Citation : 2019 Latest Caselaw 4609 Del
Judgement Date : 26 September, 2019

Delhi High Court
Iffco Tokio Gen Ins Co Ltd vs Mithlesh Devi & Ors on 26 September, 2019
$~20
*    IN THE HIGH COURT OF DELHI AT NEW DELHI
%                                Decided on: 26.09.2019

+           MAC.APP. 947/2018 & CM APPL. 44446/2018
       IFFCO TOKIO GEN INS CO LTD                 ..... Appellant
                     Through: Ms. Shantha Devi Raman and Ms.
                                Aishna Jain, Advocates.
                    versus
        MITHLESH DEVI & ORS                                ..... Respondents
                          Through:     Mr. S.N. Parashar, Advocate for R-1
                                       to R-3.
                                       Mr.
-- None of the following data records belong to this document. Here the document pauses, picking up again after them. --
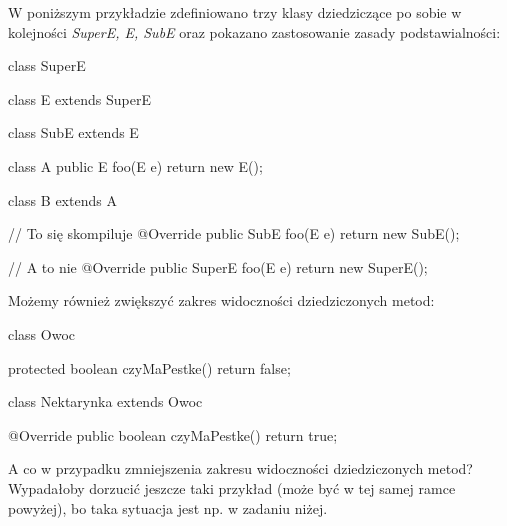 \begin{example}
    W poniższym przykładzie zdefiniowano trzy klasy dziedziczące po sobie w kolejności \textit{SuperE, E, SubE} oraz pokazano zastosowanie zasady podstawialności:
    \begin{java}
        class SuperE {}
    
        class E extends SuperE {}
    
        class SubE extends E {}
    
        class A {
            public E foo(E e) {
                return new E();
            }
        }
    
        class B extends A {
    
            // To się skompiluje
            @Override
            public SubE foo(E e) {
                return new SubE();
            }
    
            // A to nie
            @Override
            public SuperE foo(E e) {
                return new SuperE();
            }
        }
    \end{java}
\end{example}

\begin{example}
    Możemy również zwiększyć zakres widoczności dziedziczonych metod:
    \begin{java}
        class Owoc {

            protected boolean czyMaPestke() {
                return false;
            }
        }

        class Nektarynka extends Owoc {
        
            @Override
            public boolean czyMaPestke() {
                return true;
            }
        }
    \end{java}
\end{example}

\begin{editorsnote}
    A co w przypadku zmniejszenia zakresu widoczności dziedziczonych metod? Wypadałoby dorzucić jeszcze taki przykład (może być w tej samej ramce powyżej), bo taka sytuacja jest np. w zadaniu niżej.
\end{editorsnote}

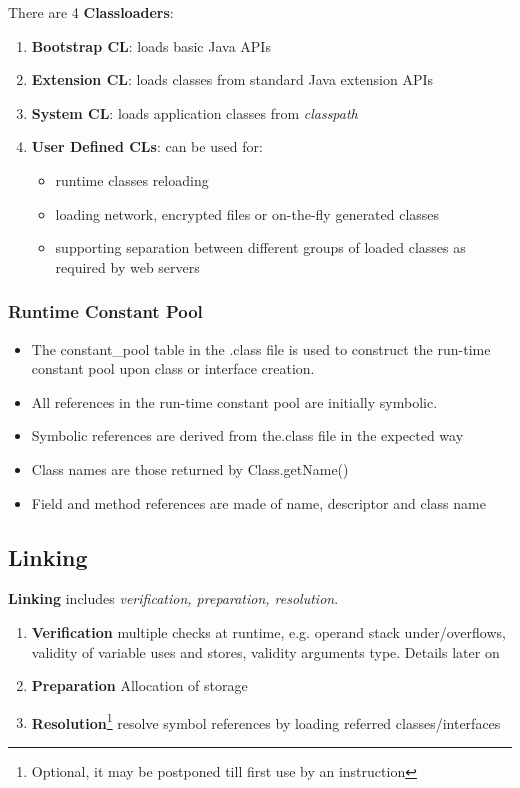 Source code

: There are 4 \textbf{Classloaders}:
\begin{enumerate}
    \item \textbf{Bootstrap CL}: loads basic Java APIs
    \item \textbf{Extension CL}: loads classes from standard Java extension APIs
    \item \textbf{System CL}: loads application classes from \textit{classpath} 
    \item \textbf{User Defined CLs}: can be used for:
    \begin{itemize}
        \item runtime classes reloading
        \item loading network, encrypted files or on-the-fly generated classes
        \item supporting separation between different groups of loaded classes as required by web servers
    \end{itemize}
\end{enumerate}

\subsubsection{Runtime Constant Pool}

\begin{itemize}
	\item The constant_pool table in the .class file is
	      used to construct the run-time constant pool
	      upon class or interface creation.
	\item All references in the run-time constant pool are
	      initially symbolic.
	\item Symbolic references are derived from
	      the.class file in the expected way
	\item Class names are those returned by
	      Class.getName()
	\item Field and method references are made of name,
	      descriptor and class name
\end{itemize}

\subsection{Linking}
\textbf{Linking} includes \textit{verification, preparation, resolution}.
\begin{enumerate}
    \item \textbf{Verification} multiple checks at runtime, e.g. operand stack under/overflows, validity of variable uses and stores, validity arguments type.
    Details later on
    \item \textbf{Preparation} Allocation of storage 
    \item \textbf{Resolution}\footnote{Optional, it may be postponed till first use by an instruction} resolve symbol references by loading referred classes/interfaces
\end{enumerate}

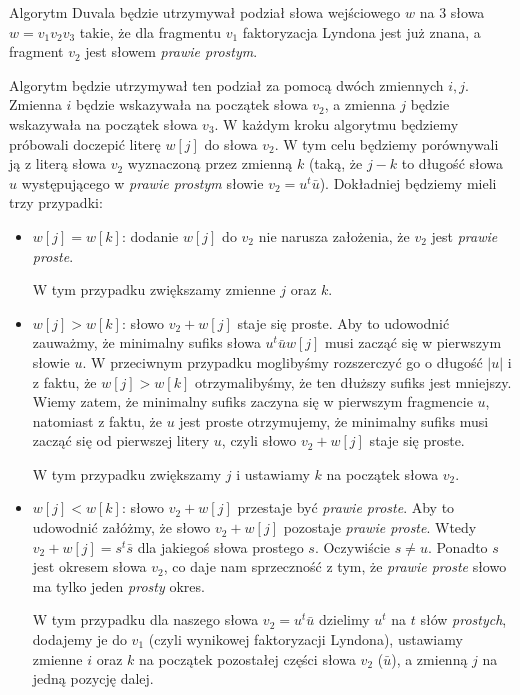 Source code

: \documentclass{article}
\begin{document}
Algorytm Duvala będzie utrzymywał podział słowa wejściowego $w$ na $3$ słowa $w=v_1v_2v_3$ takie, że dla fragmentu $v_1$ faktoryzacja Lyndona jest już znana, 
a fragment $v_2$ jest słowem \textit{prawie prostym}. 

Algorytm będzie utrzymywał ten podział za pomocą dwóch zmiennych $i, j$. Zmienna $i$ będzie wskazywała na początek słowa $v_2$, a zmienna $j$ będzie wskazywała na początek słowa $v_3$. 
W każdym kroku algorytmu będziemy próbowali doczepić literę $w[j]$ do słowa $v_2$. W tym celu będziemy porównywali ją z literą słowa $v_2$ wyznaczoną przez zmienną $k$ (taką, że $j - k$ 
to długość słowa $u$ występującego w \textit{prawie prostym} słowie $v_2 = u^t\bar{u}$). 
Dokładniej będziemy mieli trzy przypadki:
\begin{itemize}
    \item $w[j] = w[k]$: dodanie $w[j]$ do $v_2$ nie narusza założenia, że $v_2$ jest \textit{prawie proste}. 
    
    W tym przypadku zwiększamy zmienne $j$ oraz $k$.
    \item $w[j] > w[k]$: słowo $v_2 + w[j]$ staje się proste. 
    Aby to udowodnić zauważmy, że minimalny sufiks słowa $u^t\bar{u}w[j]$ musi zacząć się w pierwszym słowie $u$. 
    W przeciwnym przypadku moglibyśmy rozszerczyć go o długość $|u|$ i z faktu, że $w[j] > w[k]$ otrzymalibyśmy, że ten
    dłuższy sufiks jest mniejszy. Wiemy zatem, że minimalny sufiks zaczyna się w pierwszym fragmencie $u$, 
    natomiast z faktu, że $u$ jest proste otrzymujemy, że minimalny sufiks musi zacząć się od pierwszej litery $u$, 
    czyli słowo $v_2 + w[j]$ staje się proste.

    W tym przypadku zwiększamy $j$ i ustawiamy $k$ na początek słowa $v_2$.
    \item $w[j] < w[k]$: słowo $v_2 + w[j]$ przestaje być \textit{prawie proste}.
    Aby to udowodnić załóżmy, że słowo $v_2 + w[j]$ pozostaje \textit{prawie proste}. 
    Wtedy $v_2 + w[j] = s^t\bar{s}$ dla jakiegoś słowa prostego $s$. Oczywiście $s \neq u$.
    Ponadto $s$ jest okresem słowa $v_2$, co daje nam sprzeczność z tym, że \textit{prawie proste}
    słowo ma tylko jeden \textit{prosty} okres.
    
    W tym przypadku dla naszego słowa $v_2 = u^t\bar{u}$ dzielimy $u^t$ na $t$ słów \textit{prostych},
    dodajemy je do $v_1$ (czyli wynikowej faktoryzacji Lyndona), ustawiamy zmienne $i$ oraz $k$ na początek pozostałej części słowa $v_2$ ($\bar{u}$), a zmienną $j$ na jedną pozycję dalej.
\end{itemize}
\end{document}
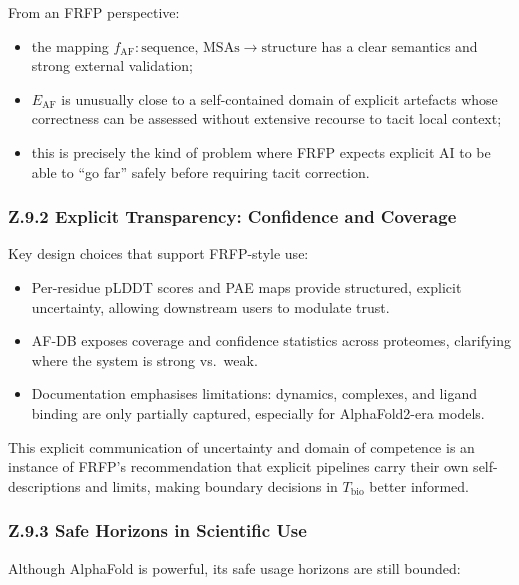 From an FRFP perspective:

\begin{itemize}
  \item the mapping
        \(
          f_{\mathrm{AF}} : \text{sequence, MSAs} \to \text{structure}
        \)
        has a clear semantics and strong external validation;
  \item $E_{\mathrm{AF}}$ is unusually close to a self-contained domain of
        explicit artefacts whose correctness can be assessed without
        extensive recourse to tacit local context;
  \item this is precisely the kind of problem where FRFP expects explicit AI
        to be able to ``go far'' safely before requiring tacit correction.
\end{itemize}

\subsubsection*{Z.9.2 Explicit Transparency: Confidence and Coverage}

Key design choices that support FRFP-style use:

\begin{itemize}
  \item Per-residue pLDDT scores and PAE maps provide structured, explicit
        uncertainty, allowing downstream users to modulate trust.
  \item AF-DB exposes coverage and confidence statistics across proteomes,
        clarifying where the system is strong vs.\ weak.
  \item Documentation emphasises limitations: dynamics, complexes, and ligand
        binding are only partially captured, especially for AlphaFold2-era
        models.
\end{itemize}

This explicit communication of uncertainty and domain of competence is an
instance of FRFP’s recommendation that explicit pipelines carry their own
self-descriptions and limits, making boundary decisions in \(T_{\mathrm{bio}}\)
better informed.

\subsubsection*{Z.9.3 Safe Horizons in Scientific Use}

Although AlphaFold is powerful, its safe usage horizons are still bounded:

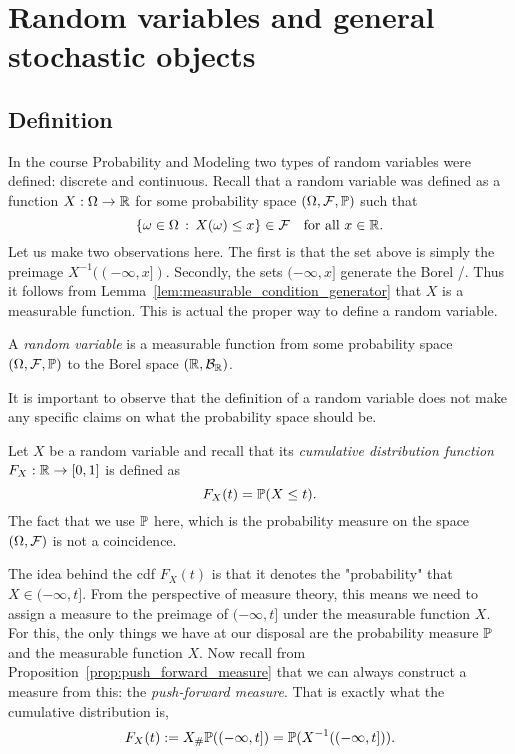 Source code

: 
\section{Random variables and general stochastic objects}\label{sec:random_variables}



\subsection{Definition}

In the course Probability and Modeling two types of random variables were defined: discrete and continuous. Recall that a random variable was defined as a function $X : \Omega \to \mathbb R$ for some probability space $(\Omega, \mathcal F, \mathbb P)$ such that
\[
	\{\omega \in \Omega \, : \, X(\omega) \le x\} \in \mathcal F \quad \text{for all } x \in \mathbb R.
\]
Let us make two observations here. The first is that the set above is simply the preimage $X^{-1}((-\infty,x])$. Secondly, the sets $(-\infty, x]$ generate the Borel \sigalg/. Thus it follows from Lemma~\ref{lem:measurable_condition_generator} that $X$ is a measurable function. This is actual the proper way to define a random variable.

\begin{definition}
A \emph{random variable} is a measurable function from some probability space $(\Omega,\mathcal F, \mathbb P)$ to the Borel space $(\mathbb R, \mathcal B_{\mathbb R})$.
\end{definition}

It is important to observe that the definition of a random variable does not make any specific claims on what the probability space should be. 

Let $X$ be a random variable and recall that its \emph{cumulative distribution function} $F_X : \mathbb R \to [0,1]$ is defined as
\[
	F_X(t) = \mathbb P(X \le t).
\] 
The fact that we use $\mathbb P$ here, which is the probability measure on the space $(\Omega, \mathcal F)$ is not a coincidence.

The idea behind the cdf $F_X(t)$ is that it denotes the "probability" that $X \in (-\infty ,t]$. From the perspective of measure theory, this means we need to assign a measure to the preimage of $(-\infty, t]$ under the measurable function $X$. For this, the only things we have at our disposal are the probability measure $\mathbb P$ and the measurable function $X$. Now recall from Proposition~\ref{prop:push_forward_measure} that we can always construct a measure from this: the \emph{push-forward measure}. That is exactly what the cumulative distribution is,
\[
	F_X(t) := X_\# \mathbb P((-\infty, t]) = \mathbb P(X^{-1}((-\infty,t])).
\]

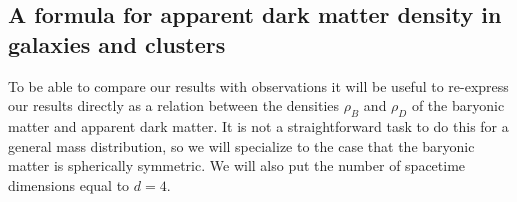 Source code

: \documentclass[a4paper,12pt]{article}
\begin{document}
 







\subsection{A formula for apparent dark matter density in galaxies and clusters}


To be able to compare our results with observations it will be useful to re-express our results directly as a relation between the densities $\rho_B$ and  $\rho_D$ of the baryonic matter and apparent dark matter. It is not a straightforward task to do this for a general mass distribution, so we will specialize to the case that the baryonic matter is spherically symmetric. We will also put the number of spacetime dimensions equal to $d=4$. 
\end{document}
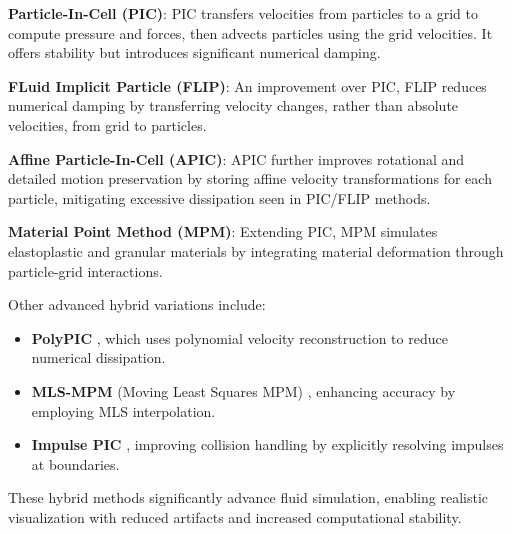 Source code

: \textbf{Particle-In-Cell (PIC)}: 
PIC \citep{tskhakaya2007particle} transfers velocities from particles to a grid to compute pressure and forces, then advects particles using the grid velocities.
It offers stability but introduces significant numerical damping.

\textbf{FLuid Implicit Particle (FLIP)}:
An improvement over PIC, FLIP \citep{brackbill1988flip} reduces numerical damping by transferring velocity changes,
rather than absolute velocities, from grid to particles.

\textbf{Affine Particle-In-Cell (APIC)}:
APIC \citep{jiang2015affine} further improves rotational and detailed motion preservation by storing affine velocity transformations for each particle, mitigating excessive dissipation seen in PIC/FLIP methods.

\textbf{Material Point Method (MPM)}:
Extending PIC, MPM \citep{bardenhagen2000material} simulates elastoplastic and granular materials by integrating material deformation through particle-grid interactions. 

Other advanced hybrid variations include:
\begin{itemize}
\item \textbf{PolyPIC} \citep{fu2017polynomial}, which uses polynomial velocity reconstruction to reduce numerical dissipation.
\item \textbf{MLS-MPM} (Moving Least Squares MPM) \citep{hu2018moving}, enhancing accuracy by employing MLS interpolation.
\item \textbf{Impulse PIC} \citep{feng2022impulse}, improving collision handling by explicitly resolving impulses at boundaries.
\end{itemize}

These hybrid methods significantly advance fluid simulation, enabling realistic visualization with reduced artifacts and increased computational stability.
R.R. Raju, Advocate for R-5.
                                       (Mob.-9873879680)
CORAM:
HON'BLE MR. JUSTICE NAJMI WAZIRI
NAJMI WAZIRI, J. (Oral)

1. The award of compensation dated 06.08.2018 passed by the learned MACT in MACP No. 6200/16 is impugned on three grounds that: (i) there was smell of alcohol in the breath of the deceased, as noticed by the attending doctor and so recorded in the MLC, (ii) deceased‟s own brother- in-law had stated to the police that the deceased was inebriated but was talking normally, and (iii) the Site Plan of the accident indicates that there was a „head-on-collision‟.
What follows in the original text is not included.